### Task
Starting at the line that contains "resta il valore", repeat each line exactly through the last line of the listing, and repeat nothing else.

### Given records
=== Begin Enclosure ===
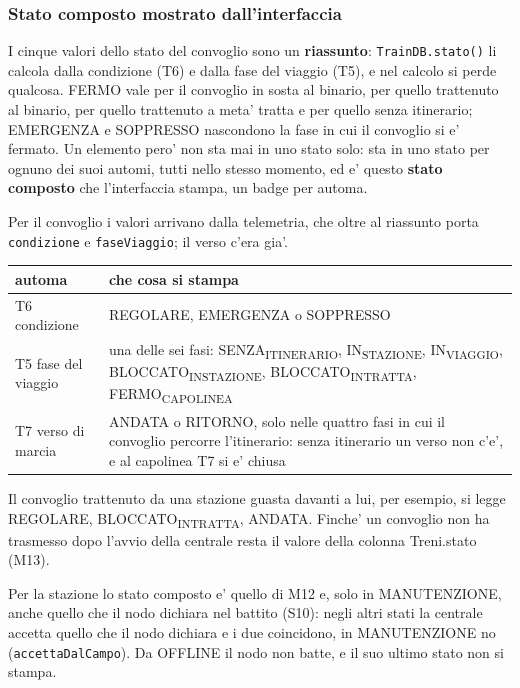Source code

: \documentclass[11pt]{article}
\begin{document}
\subsubsection{Stato composto mostrato dall'interfaccia}
\label{sec:orgd8be30c}

I cinque valori dello stato del convoglio sono un \textbf{riassunto}: \texttt{TrainDB.stato()} li calcola dalla
condizione (T6) e dalla fase del viaggio (T5), e nel calcolo si perde qualcosa. FERMO vale per il
convoglio in sosta al binario, per quello trattenuto al binario, per quello trattenuto a meta'
tratta e per quello senza itinerario; EMERGENZA e SOPPRESSO nascondono la fase in cui il convoglio
si e' fermato. Un elemento pero' non sta mai
in uno stato solo: sta in uno stato per ognuno dei suoi automi, tutti nello stesso momento, ed e'
questo \textbf{stato composto} che l'interfaccia stampa, un badge per automa.

Per il convoglio i valori arrivano dalla telemetria, che oltre al riassunto porta \texttt{condizione} e
\texttt{faseViaggio}; il verso c'era gia'.

\begin{center}
\begin{tabular}{|p{}|p{}|}
automa & che cosa si stampa\\
\hline
T6 condizione & REGOLARE, EMERGENZA o SOPPRESSO\\
T5 fase del viaggio & una delle sei fasi: SENZA\textsubscript{ITINERARIO}, IN\textsubscript{STAZIONE}, IN\textsubscript{VIAGGIO}, BLOCCATO\textsubscript{IN}\textsubscript{STAZIONE}, BLOCCATO\textsubscript{IN}\textsubscript{TRATTA}, FERMO\textsubscript{CAPOLINEA}\\
T7 verso di marcia & ANDATA o RITORNO, solo nelle quattro fasi in cui il convoglio percorre l'itinerario: senza itinerario un verso non c'e', e al capolinea T7 si e' chiusa\\
\end{tabular}
\end{center}

Il convoglio trattenuto da una stazione guasta davanti a lui, per esempio, si legge REGOLARE,
BLOCCATO\textsubscript{IN}\textsubscript{TRATTA}, ANDATA. Finche' un convoglio non ha trasmesso dopo l'avvio della centrale
resta il valore della colonna Treni.stato (M13).

Per la stazione lo stato composto e' quello di M12 e, solo in MANUTENZIONE, anche quello che il
nodo dichiara nel battito (S10): negli altri stati la centrale accetta quello che il nodo dichiara
e i due coincidono, in MANUTENZIONE no (\texttt{accettaDalCampo}). Da OFFLINE il nodo non batte, e il suo
ultimo stato non si stampa.
\end{document}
=== End Enclosure ===
### Answer space
resta il valore della colonna Treni.stato (M13).

Per la stazione lo stato composto e' quello di M12 e, solo in MANUTENZIONE, anche quello che il
nodo dichiara nel battito (S10): negli altri stati la centrale accetta quello che il nodo dichiara
e i due coincidono, in MANUTENZIONE no (\texttt{accettaDalCampo}). Da OFFLINE il nodo non batte, e il suo
ultimo stato non si stampa.
\end{document}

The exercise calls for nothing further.